There is something magical about working for years with the same chamber music group. The established relationships where you know what each person is thinking...the feeling of being onstage together, with those lights...when you've been through every conceivable issue or crazy moment on stage. And then laughing or crying or even being deeply frustrated backstage afterwards. It becomes a secret history you share...or an epic inside joke; but it's much more than that. It's sitting down at every rehearsal and being excited to work with someone.
I've realized this is a huge motivator for me: to collaborate and make music with these critical, key friends in my life. And to weave something new and completely different every single time we start playing, whether it's backstage, onstage, in a tiny rehearsal space, in another state, or even another country. We keep coming back to our sound and our unique language.

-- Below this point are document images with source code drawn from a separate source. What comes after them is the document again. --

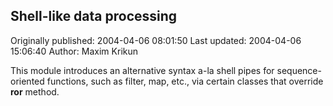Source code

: ## Shell-like data processing

Originally published: 2004-04-06 08:01:50
Last updated: 2004-04-06 15:06:40
Author: Maxim Krikun

This module introduces an alternative syntax a-la shell pipes for sequence-oriented functions, such as filter, map, etc., via certain classes that override __ror__ method.
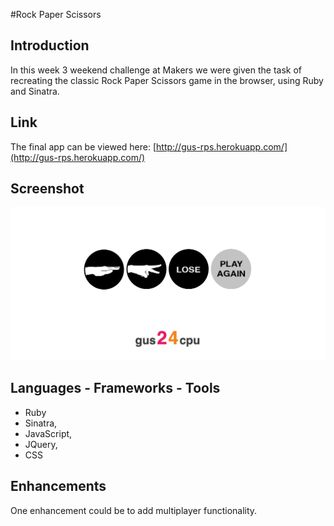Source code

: #Rock Paper Scissors

Introduction
--------------------
In this week 3 weekend challenge at Makers we were given the task of recreating the classic Rock Paper Scissors game in the browser, using Ruby and Sinatra.

Link
---------------
The final app can be viewed here: [http://gus-rps.herokuapp.com/](http://gus-rps.herokuapp.com/)


Screenshot
---------------

![SCREEN_SHOT](./public/images/rpsscreenshot.png)


Languages - Frameworks - Tools
--------------------------------

- Ruby
- Sinatra,
- JavaScript,
- JQuery,
- CSS

Enhancements
------------------
One enhancement could be to add multiplayer functionality.
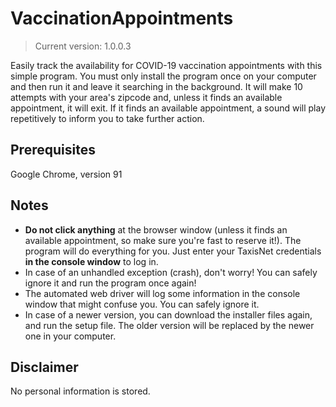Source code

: # VaccinationAppointments

> Current version: 1.0.0.3

Easily track the availability for COVID-19 vaccination appointments with this simple program. You must only install the program once on your computer and then run it and leave it searching in the background.
It will make 10 attempts with your area's zipcode and, unless it finds an available appointment, it will exit.
If it finds an available appointment, a sound will play repetitively to inform you to take further action.

## Prerequisites
Google Chrome, version 91

## Notes
- **Do not click anything** at the browser window (unless it finds an available appointment, so make sure you're fast to reserve it!). The program will do everything for you. Just enter your TaxisNet credentials **in the console window** to log in.
- In case of an unhandled exception (crash), don't worry! You can safely ignore it and run the program once again!
- The automated web driver will log some information in the console window that might confuse you. You can safely ignore it.
- In case of a newer version, you can download the installer files again, and run the setup file. The older version will be replaced by the newer one in your computer.

## Disclaimer
No personal information is stored.


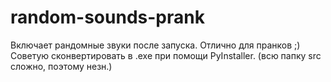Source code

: # random-sounds-prank
Включает рандомные звуки после запуска. Отлично для пранков ;)
Советую сконвертировать в .exe при помощи PyInstaller.
(всю папку src сложно, поэтому незн.)
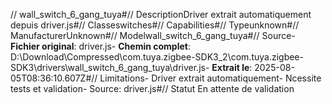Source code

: // wall_switch_6_gang_tuya#// DescriptionDriver extrait automatiquement depuis driver.js#// Classeswitches#// Capabilities#// Typeunknown#// ManufacturerUnknown#// Modelwall_switch_6_gang_tuya#// Source- **Fichier original**: driver.js- **Chemin complet**: D:\Download\Compressed\com.tuya.zigbee-SDK3_2\com.tuya.zigbee-SDK3\drivers\wall_switch_6_gang_tuya\driver.js- **Extrait le**: 2025-08-05T08:36:10.607Z#// Limitations- Driver extrait automatiquement- Ncessite tests et validation- Source: driver.js#// Statut En attente de validation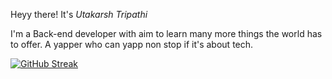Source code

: Heyy there! It's *Utakarsh Tripathi*

I'm a Back-end developer with aim to learn many more things the world has to offer.
A yapper who can yapp non stop if it's about tech.

[![GitHub Streak](https://streak-stats.demolab.com/utakarsh23=DenverCoder1)](https://git.io/streak-stats) 
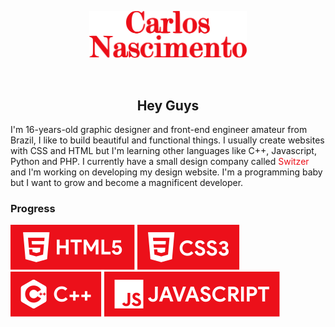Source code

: <p align="center">
<img src="https://raw.githubusercontent.com/carloscdf/carloscdf/150de9130ca1f55144b726f97599db731a0e0f1f/assets/logo.svg" alt="logo" width="50%">
</p>
<br>
<h2 align="center"> Hey Guys</h2>


<p>I'm 16-years-old graphic designer and front-end engineer amateur from Brazil, I like to build beautiful and functional things. I usually create websites with CSS and HTML but I'm learning other languages like C++, Javascript, Python and PHP. 
I currently have a small design company called <span style="color: #ec0e18ff">Switzer</span> and I'm working on developing my design website.
I'm a programming baby but I want to grow and become a magnificent developer.</p>
<p>



<h3>Progress</h3>


<p>
<img src="https://raw.githubusercontent.com/carloscdf/carloscdf/c3f00591968735e7c7d32dcbf0daf04112caebec/assets/html5-button.svg" alt="html5" > <img src="https://raw.githubusercontent.com/carloscdf/carloscdf/c3f00591968735e7c7d32dcbf0daf04112caebec/assets/css3-button.svg" alt="css3"> <img src="https://raw.githubusercontent.com/carloscdf/carloscdf/c3f00591968735e7c7d32dcbf0daf04112caebec/assets/cplusplus-button.svg" alt="c++"> <img src="https://raw.githubusercontent.com/carloscdf/carloscdf/c3f00591968735e7c7d32dcbf0daf04112caebec/assets/javascript-button.svg" alt="javascript">
</p>
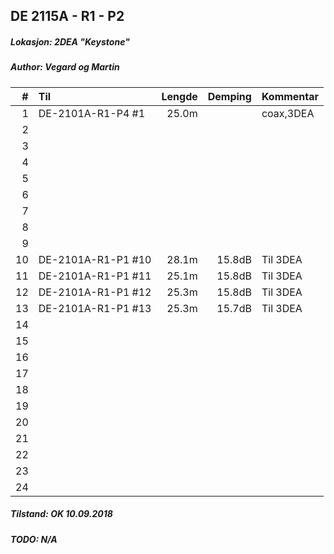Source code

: ## DE 2115A - R1 - P2
##### Lokasjon: 2DEA "Keystone"
##### Author: Vegard og Martin

|  #  |        Til       |Lengde|Demping|Kommentar|
|----:|:-----------------|-----:|------:|:--------|
|    1|DE-2101A-R1-P4 #1 | 25.0m|       |coax,3DEA|
|    2|                  |      |       |         |
|    3|                  |      |       |         |
|    4|                  |      |       |         |
|    5|                  |      |       |         |
|    6|                  |      |       |         |
|    7|                  |      |       |         |
|    8|                  |      |       |         |
|    9|                  |      |       |         |
|   10|DE-2101A-R1-P1 #10| 28.1m| 15.8dB|Til 3DEA | 
|   11|DE-2101A-R1-P1 #11| 25.1m| 15.8dB|Til 3DEA |
|   12|DE-2101A-R1-P1 #12| 25.3m| 15.8dB|Til 3DEA |
|   13|DE-2101A-R1-P1 #13| 25.3m| 15.7dB|Til 3DEA |
|   14|                  |      |       |         |
|   15|                  |      |       |         |
|   16|                  |      |       |         |
|   17|                  |      |       |         |
|   18|                  |      |       |         |
|   19|                  |      |       |         |
|   20|                  |      |       |         |
|   21|                  |      |       |         |
|   22|                  |      |       |         |
|   23|                  |      |       |         |
|   24|                  |      |       |         |

##### Tilstand: OK 10.09.2018
##### TODO: N/A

This! Chamber music (I'm including orchestral and all formats as well) with those special people in our lives is so important. I bet you know the feeling--even if it's not in music--to place your total trust in someone's ability to be an amazing colleague and to deliver under pressure. Now add to that trust a feeling of brotherhood. A connection that is only formed from working, often under pressure, with someone else, to achieve a common, lofty goal.
I feel extremely lucky to have found a few of these people. And I hope every person reading this finds the same thing. Relationships make the experience of art more worthwhile. And I'll go one step further and say this world needs strong relationships and great music more than ever.